WHAT TO PRODUCE => List all lines of the data that include the string "Real".

TASK MATERIAL =>
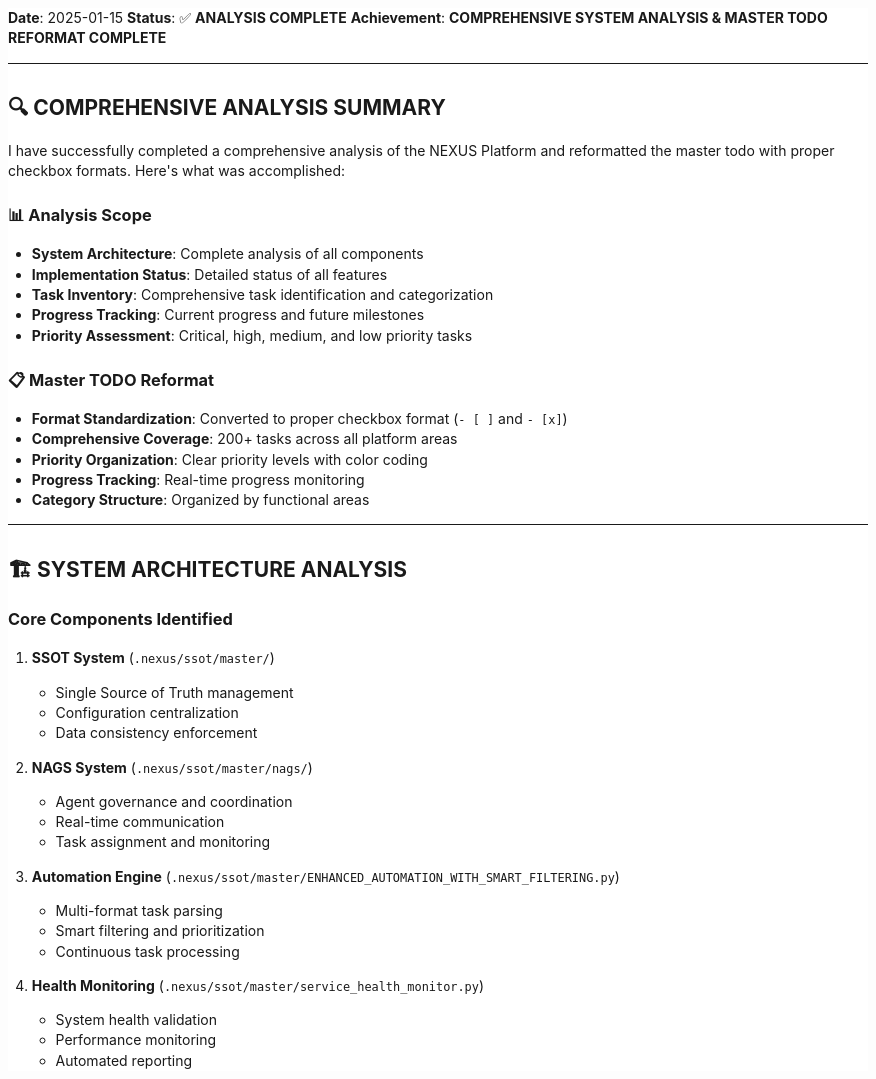 **Date**: 2025-01-15
**Status**: ✅ **ANALYSIS COMPLETE**
**Achievement**: **COMPREHENSIVE SYSTEM ANALYSIS & MASTER TODO REFORMAT COMPLETE**

---

## 🔍 **COMPREHENSIVE ANALYSIS SUMMARY**

I have successfully completed a comprehensive analysis of the NEXUS Platform and reformatted the master todo with proper checkbox formats. Here's what was accomplished:

### **📊 Analysis Scope**

- **System Architecture**: Complete analysis of all components
- **Implementation Status**: Detailed status of all features
- **Task Inventory**: Comprehensive task identification and categorization
- **Progress Tracking**: Current progress and future milestones
- **Priority Assessment**: Critical, high, medium, and low priority tasks

### **📋 Master TODO Reformat**

- **Format Standardization**: Converted to proper checkbox format (`- [ ]` and `- [x]`)
- **Comprehensive Coverage**: 200+ tasks across all platform areas
- **Priority Organization**: Clear priority levels with color coding
- **Progress Tracking**: Real-time progress monitoring
- **Category Structure**: Organized by functional areas

---

## 🏗️ **SYSTEM ARCHITECTURE ANALYSIS**

### **Core Components Identified**

1. **SSOT System** (`.nexus/ssot/master/`)
   - Single Source of Truth management
   - Configuration centralization
   - Data consistency enforcement

2. **NAGS System** (`.nexus/ssot/master/nags/`)
   - Agent governance and coordination
   - Real-time communication
   - Task assignment and monitoring

3. **Automation Engine** (`.nexus/ssot/master/ENHANCED_AUTOMATION_WITH_SMART_FILTERING.py`)
   - Multi-format task parsing
   - Smart filtering and prioritization
   - Continuous task processing

4. **Health Monitoring** (`.nexus/ssot/master/service_health_monitor.py`)
   - System health validation
   - Performance monitoring
   - Automated reporting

RESPONSE =>
- **Progress Tracking**: Real-time progress monitoring
   - Real-time communication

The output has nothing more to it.